[DATA Boundary: Start]

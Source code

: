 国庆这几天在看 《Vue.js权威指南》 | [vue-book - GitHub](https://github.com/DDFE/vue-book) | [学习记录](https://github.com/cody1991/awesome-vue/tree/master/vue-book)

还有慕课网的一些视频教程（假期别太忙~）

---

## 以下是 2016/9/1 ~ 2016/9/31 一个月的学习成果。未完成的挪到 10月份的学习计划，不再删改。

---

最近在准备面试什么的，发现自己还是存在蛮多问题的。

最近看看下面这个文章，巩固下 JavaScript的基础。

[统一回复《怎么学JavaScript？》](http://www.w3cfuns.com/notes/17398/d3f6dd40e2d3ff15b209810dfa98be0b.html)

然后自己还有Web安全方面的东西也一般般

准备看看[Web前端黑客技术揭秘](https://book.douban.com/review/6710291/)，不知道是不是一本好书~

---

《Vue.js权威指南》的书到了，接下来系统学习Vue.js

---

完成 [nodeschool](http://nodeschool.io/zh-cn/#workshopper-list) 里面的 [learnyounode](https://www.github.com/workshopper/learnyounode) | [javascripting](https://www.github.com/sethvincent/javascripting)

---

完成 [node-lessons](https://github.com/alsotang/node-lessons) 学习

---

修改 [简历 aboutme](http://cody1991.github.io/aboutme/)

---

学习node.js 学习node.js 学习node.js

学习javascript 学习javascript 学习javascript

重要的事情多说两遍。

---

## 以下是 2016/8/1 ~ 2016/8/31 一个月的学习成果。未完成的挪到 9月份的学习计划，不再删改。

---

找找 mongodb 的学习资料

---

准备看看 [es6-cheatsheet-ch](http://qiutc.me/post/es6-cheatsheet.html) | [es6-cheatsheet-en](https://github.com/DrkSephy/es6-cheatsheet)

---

[DATA Boundary: End]

WORK TASK ▸ You are asked to reproduce word for word the line containing "## 以下是 2016/8/1" and every subsequent line through the end of the entries.

RESULT ▸
## 以下是 2016/8/1 ~ 2016/8/31 一个月的学习成果。未完成的挪到 9月份的学习计划，不再删改。

---

找找 mongodb 的学习资料

---

准备看看 [es6-cheatsheet-ch](http://qiutc.me/post/es6-cheatsheet.html) | [es6-cheatsheet-en](https://github.com/DrkSephy/es6-cheatsheet)

---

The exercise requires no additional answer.